Spotlight for mammalwatching


I am looking for a hand-held flashlight or head-lamp for mammalwatching, with very good light (over 800 lumens), good throw and using commonly available rechargeable batteries.

The M3X Triton has advertised 800 lumen, but in my experience a bit too short throw (smaller mammals far away, e.g. galagos in tree crown is poorly visible) plus uses expensive and hard to get batteries CR123A.

What do you use now?


  • Paul Carter

    Torch Summary – Paul Carter, 2020 March.

    I travel with the following 3 torches (all bought in the last 2 years):
    1) – Handheld Torch: Fenix TK35UE (uses two 18650 battery). $140. Details below.
    2) – Headlight: Fenix HL60R (uses one 18650). About $70.
    3) – Light Torch: Fenix TK15UE (uses one 18650). $75 (2019).
    When searching I mostly use a thermal scope so I depend on the headlight for navigating and once I find something I use the TK35UE, which is powerful enough (3200 on turbo) and is lightweight compared to the TK75 I used before (but the TK35 has less throw); and most importantly the TK35 is easily held alongside a telephoto lens. I am very happy with this combination.
    I used to only buy torches that used AA batteries but those days are gone once I was hooked on 18650s.
    On a good night I go through two sets of batteries for each of thermal scope, camera flash, headlight and handheld – total x8 AA batteries and x6 18650s. For 18650 batteries I suggest 3500mAH and 2900mAH.
    For recharging I carry two Fenix ARE-C2 rechargers (which charge AAA, AA and 18650 batteries; the chargers hold four batteries).
    I use the TK15UE as a light back up handheld.
    I also have the following red filters:
    1) For TK35UE: Klarus FT12 45mm Filter (designed for something else but fits TK35UE). $10.
    2) For TK15: Fenix AD302 TK-Series Red Filter Adapter. $6.
    Fenix website description of the TK35UE (2018 edition): “The Fenix TK35 Ultimate Edition 2018 Edition is a rechargeable high-performance flashlight. Fitted with a CREE XHP70 LED, it delivers a maximum output of 3200 lumens with a far-reaching distance of 984 feet. … Powered by two 18650 batteries, the battery holder features a Micro USB charging function. This Fenix TK35 Ultimate Edition has five output levels plus an instant strobe mode; there is a battery-level indicator as well. The parallel battery compartment design, flat body, and unique dual tail switches all make the Fenix TK35 Ultimate Edition very suitable for military policing, outdoor exploring, camping, searching, and caving”.
    Fenix website description of the TK15UE: “TK15 UE has it handled with an impressive throw distance of 1,066 Feet (325 Meters) at a maximum output of 1000 Lumens”.
    I still own a Fenix TK75 (no longer used except maybe if driving over open plains) and a Fenix TK41 (never used, bought when I wanted to only use AA rechargeable batteries; it uses 8 AAs).
    No, I am not a rep for Fenix and quite open to using other brands/models …
    Paul Carter

  • JanEbr

    It’s definitely the time to go to 18650s, as they have basically become the industry standard and thus you can get a lot of devices with interchangeable batteries between them, which is really handy. As an added perk, you can now buy 18650s with a USB port on them and charge them without carrying around a charger. On the other hand, it has not happened to me so far to need to charge a 18650 outside its original device, simply because I recharge them in the car and all our trips so far were short enough hikes between drives that we never ran out of juice.
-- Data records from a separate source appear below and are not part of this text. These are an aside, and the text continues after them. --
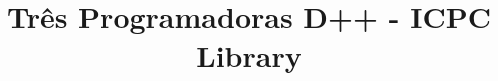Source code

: \documentclass[10pt]{article}
\title{\vspace{-4ex}\Large{Três Programadoras D++ - ICPC Library}}
\author{}
\date{}
\begin{document}
\begin{landscape}
\begin{multicols}{2}

\maketitle
\vspace{-13ex}
\tableofcontents
\pagestyle{fancy}


\newpage 

\end{multicols}
\end{landscape}
\end{document}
    I have Fenix HL60R headlamp, which has a rather broad beam and it’s good mainly for searching for eyeshine – it also has somehow a bit buggy electronics and needs to be “hard rebooted” by removing the battery once in a while, which is a bit annoying. I also have the small PD36R, which is stunningly good at long distance thanks to its collimation – at a few hundred meters it’s basically almost as strong as the mammoth Larson HL.RL-85-LED-CPR.

    Speaking of the Larson, that’s also an interesting thing to discuss. It has non-replaceable batteries, so it’s not along the lines what you ask for (well, it actually runs on two 18650s, but they are striped down and glued – but this means that it could be made to use 18650 with just a little work) – and it’s also a bit bulky, buy it’s the mightiest light I have seen and also one of the crappiest pieces of manufacturing I have ever seen … and considering Larson’s total lack of will to help you fix anything, I would recommend it only only to people with somewhat of a hobby in electronics.

  • Lee

    jurekmammalwatching, I am using a Fenix FD 41, something less than 1,000 lumens, I think. It has a ring to shrink the output to a narrow spotlight, or expand it to a wide-area light, which is crucial. It has 4 power levels so you can turn it down to follow a trail, or up to see a pair of eyes in the canopy–and it will show them at quite a distance. The battery almost put me off because a replacement might be hard to find in remote places: a Fenix 5V/1A Micro-USB, 2600mAh, bigger than an AA battery. But because it charges with a USB cable attached to a computer or to a cell-phone type transformer (charger), which plugs in anywhere, in practice it is fine. This is the 3rd LED light I’ve used for nocturnal mammals and it is great. Small enough, and comes with a belt holster. Best, Lee (

  • Matt Pep

    Depending on what environment you’re gonna use it in different flashlights are better.

    For open areas where you need both throw and some flood the Fenix TK75 has no rival. It’s better, cheaper and stronger than any other reasonably priced flashlight. Having said that: it’s not that great in dense forests.

    In dense forests I would say there’s a lot of flashlights that do better. Even some headlights do better. My personal favorite is the Olight H2R nova.

    Now for a flashlight I would recommend looking into a flooder. That means one with a broader beam but it doesn’t shine as far as some others. My personal favorite is a very simple light: the Fenix LD30. It’s cheap, has a nice beam and is very small. It does get warm though, which is the main drawback.
    Something a bit comparable is the Fenix TK22 of Fenix TK35. They come in UE (ultimate edition) and normal editions. I don’t know the exact difference, but there should be some when i look to the price.

  • Jurek

    Thank you everybody for the information!